Unrelated libraries using the same name is relatively painless. Highly
related libraries that conflict, on the other hand, are generally painful.
Yes, there are a lot of mechanisms available to work around this, but
selective imports and renaming all add to the cognitive load of using and
writing the code.

To me float4 isn't a SIMD name; its a vector name and if it's implemented
using SIMD, great, but that's an implementation detail. I can understand a
close to the metal SIMD library and encourage the work. But if it isn't
also going to be a vector library, if possible, it shouldn't use the vector
names.


Can you give me an example of a non-simd context where this is the case?
Don't say shaders, because that is supported in hardware, and that's my
point.
Also there's nothing stopping a secondary library adding/emulating the
additional types. They could work seamlessly together. flaot4 may come from
std.simd, float3/float2 may be added by a further lib that simply extends
std.simd.

Shaders. :) Actually, float4 isn't supported in hardware if you're on NVIDIA. 
And IIRC ATI/AMD is moving away from hardware support as well.
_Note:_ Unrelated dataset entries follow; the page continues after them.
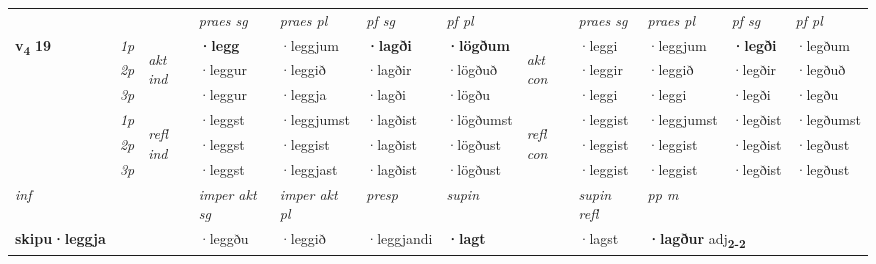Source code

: \begin{longtable}[l]{X>{\footnotesize\itshape}llXXXXlXXXX}
 & &   & \textit{praes sg}  & \textit{praes pl}    & \textit{ pf sg} & \textit{pf pl} & & \textit{praes sg}  & \textit{praes pl}    & \textit{pf sg} & \textit{pf pl }  \\ \cmidrule{4-7} \cmidrule{9-12}
 \multirow{2}{*}{{{\textbf{v{\textsubscript{4}}} \Large{\textbf{19}}}}}  & 1p & \multirow{3}{*}{\begin{turn}{90}\textit{akt ind}\end{turn}} & \textbf{·legg} & ·leggjum & \textbf{·lagði} & \textbf{·lögðum} & \multirow{3}{*}{\begin{turn}{90}\textit{akt con}\end{turn}} &·leggi & ·leggjum & \textbf{·legði} & ·legðum\\*
 & 2p &  &  ·leggur  & ·leggið & ·lagðir & ·lögðuð & & ·leggir & ·leggið & ·legðir & ·legðuð \\*
 & 3p &  & ·leggur & ·leggja & ·lagði & ·lögðu & & ·leggi & ·leggi& ·legði & ·legðu \\*
\cmidrule{4-7} \cmidrule{9-12}
 & 1p & \multirow{3}{*}{\begin{turn}{90}\textit{refl ind}\end{turn}}  & ·leggst & ·leggjumst & ·lagðist & ·lögðumst & \multirow{3}{*}{\begin{turn}{90}\textit{refl con}\end{turn}}  &·leggist & ·leggjumst & ·legðist & ·legðumst \\*
 & 2p &  & ·leggst & ·leggist & ·lagðist & ·lögðust & &·leggist & ·leggist & ·legðist & ·legðust \\*
 & 3p  & & ·leggst & ·leggjast & ·lagðist & ·lögðust & & ·leggist & ·leggist& ·legðist & ·legðust \\*
\cmidrule{4-7} \cmidrule{9-12}

   {\textit{inf}} & &  & \textit{imper akt sg} & \textit{imper akt pl}   & \textit{presp} & \textit{supin} && \textit{supin refl} & \textit{pp m} \\*
  {\textbf{skipu\allowbreak ·leggja}} & && ·leggðu  & ·leggið   & ·leggjandi &  \textbf{·lagt} && ·lagst & \multicolumn{2}{l}{\textbf{·lagður} adj\textbf{\textsubscript{2-2}}} \\*

\midrule


\end{longtable}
I'm not sure 
what Intel or the embedded GPUs do. On the CPU side SIMD support on both ARM 
and PowerPC is optional. As for examples, pretty much every graphics, vision, 
imaging and robotics library has a small vector library attached to it; were 
you looking for something else?

Also, clean support for float3 / float2 / etc. has shown up in Intel's Larrabee 
and its Knight's derivatives; so, maybe we'll see it in a desktop processor 
someday. To say nothing of the 245-bit and 512-bit SIMD units on some machines.

My concern is that std.simd is (for good reason) leaking the underlying 
hardware implementation (std.simd seems to be very x86 centric), while vectors, 
in my mind, are a higher level abstraction.